Hacker News new | past | comments | ask | show | jobs | submit login
Excellent succinct breakdown of the xz mess, from an OpenBSD developer (marc.info)
107 points by signa11 7 months ago | hide | past | favorite | 50 comments



> Liblzma ends up dynamically linked to sshd because of a systemd-related extension added by many Linux packagers that pulls in liblzma as an unrelated dependency.

Lots of dependencies -> bad. Reducing dependencies will sometimes necessitate open-coding things, which too can be bad.

But what's interesting here is that if you're trying to find a good place to insert a backdoor, all you need to do is analyze the dependency graphs of targets of interest looking for ones which might be vulnerable to compromise via social engineering or other vectors.

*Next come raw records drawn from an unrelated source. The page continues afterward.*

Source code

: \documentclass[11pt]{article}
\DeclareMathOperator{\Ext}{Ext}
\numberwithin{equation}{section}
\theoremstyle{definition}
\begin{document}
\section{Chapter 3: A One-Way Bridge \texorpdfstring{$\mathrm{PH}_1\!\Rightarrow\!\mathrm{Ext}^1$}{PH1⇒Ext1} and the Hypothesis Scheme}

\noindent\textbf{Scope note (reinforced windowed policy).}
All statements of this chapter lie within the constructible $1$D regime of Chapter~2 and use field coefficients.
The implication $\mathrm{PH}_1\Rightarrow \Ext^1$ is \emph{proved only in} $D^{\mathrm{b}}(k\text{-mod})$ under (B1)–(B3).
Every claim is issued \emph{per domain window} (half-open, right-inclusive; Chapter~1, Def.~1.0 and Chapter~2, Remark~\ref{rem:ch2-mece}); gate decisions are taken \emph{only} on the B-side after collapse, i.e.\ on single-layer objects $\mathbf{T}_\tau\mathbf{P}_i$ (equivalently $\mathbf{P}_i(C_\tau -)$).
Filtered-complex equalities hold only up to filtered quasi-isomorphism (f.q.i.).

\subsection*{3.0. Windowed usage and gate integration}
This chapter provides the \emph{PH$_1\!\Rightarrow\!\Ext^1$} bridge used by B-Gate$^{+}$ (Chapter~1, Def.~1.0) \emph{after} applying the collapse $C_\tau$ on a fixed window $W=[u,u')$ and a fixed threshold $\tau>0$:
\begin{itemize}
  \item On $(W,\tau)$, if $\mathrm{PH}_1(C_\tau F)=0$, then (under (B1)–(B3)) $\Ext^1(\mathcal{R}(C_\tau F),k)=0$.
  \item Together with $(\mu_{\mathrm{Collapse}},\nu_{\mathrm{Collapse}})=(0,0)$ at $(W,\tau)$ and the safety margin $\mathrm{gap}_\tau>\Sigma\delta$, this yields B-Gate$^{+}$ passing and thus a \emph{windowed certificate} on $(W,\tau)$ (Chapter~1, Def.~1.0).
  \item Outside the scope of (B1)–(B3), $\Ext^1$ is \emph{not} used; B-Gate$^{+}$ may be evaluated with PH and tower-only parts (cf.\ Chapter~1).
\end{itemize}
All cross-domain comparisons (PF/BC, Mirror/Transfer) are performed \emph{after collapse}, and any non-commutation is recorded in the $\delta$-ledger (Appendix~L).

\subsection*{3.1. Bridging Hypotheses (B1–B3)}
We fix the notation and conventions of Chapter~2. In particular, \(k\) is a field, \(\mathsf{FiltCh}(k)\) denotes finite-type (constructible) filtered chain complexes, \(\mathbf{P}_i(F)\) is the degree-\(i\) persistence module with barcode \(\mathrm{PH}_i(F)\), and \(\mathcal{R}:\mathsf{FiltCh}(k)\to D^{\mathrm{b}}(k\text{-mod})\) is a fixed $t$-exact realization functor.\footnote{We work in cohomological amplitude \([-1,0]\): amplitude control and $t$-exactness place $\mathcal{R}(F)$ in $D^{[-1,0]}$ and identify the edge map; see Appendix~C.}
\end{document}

We should do our own such analysis looking for places that need to be watched better or removed.



> Liblzma ends up dynamically linked to sshd because of a systemd-related extension added by many Linux packagers that pulls in liblzma as an unrelated dependency

kinda wish this was unpacked a bit more, why exactly is a service executable dynamically linking to a library without using any of its symbols or functions, because of systemd.

and a follow up if some openbsd folks can comment. over the years i've read about various unique security capabilities in openbsd, it seems natural to ask, what kernel or OS capabilities does openbsd provide to thwart the stage 2 efforts for this class of injection techniques?


> kinda wish this was unpacked a bit more, why exactly is a service executable dynamically linking to a library without using any of its symbols or functions, because of systemd.

If I recall correctly based on what I've read about this — I believe from the original mailing list post that noticed the vulnerability — it's because under certain circumstances in order to enable certain functionality you might want sshd to be able to talk to systemd, so distros often patch sshd with code to do that. But obviously you need a library to implement actually speaking system's protocol, and as it happens, the easiest way to do that is to include the entirety of libsystemd, since it has functions for doing that, even though there are at least two other libraries that implement just the communication functionality and are actually designed for non-systemd programs to use. The problem with that idea being that libsystemd, being a whole standard library for all systemd-related functionality that is probably mostly designed for use by programs in the tightly integrated systemd family and as a reference imenentation, also includes a lot of other code, including code that has to deal with compression that depends on liblzma, even though all of that is never used by sshd, because it only uses the small subsection of the library it needs.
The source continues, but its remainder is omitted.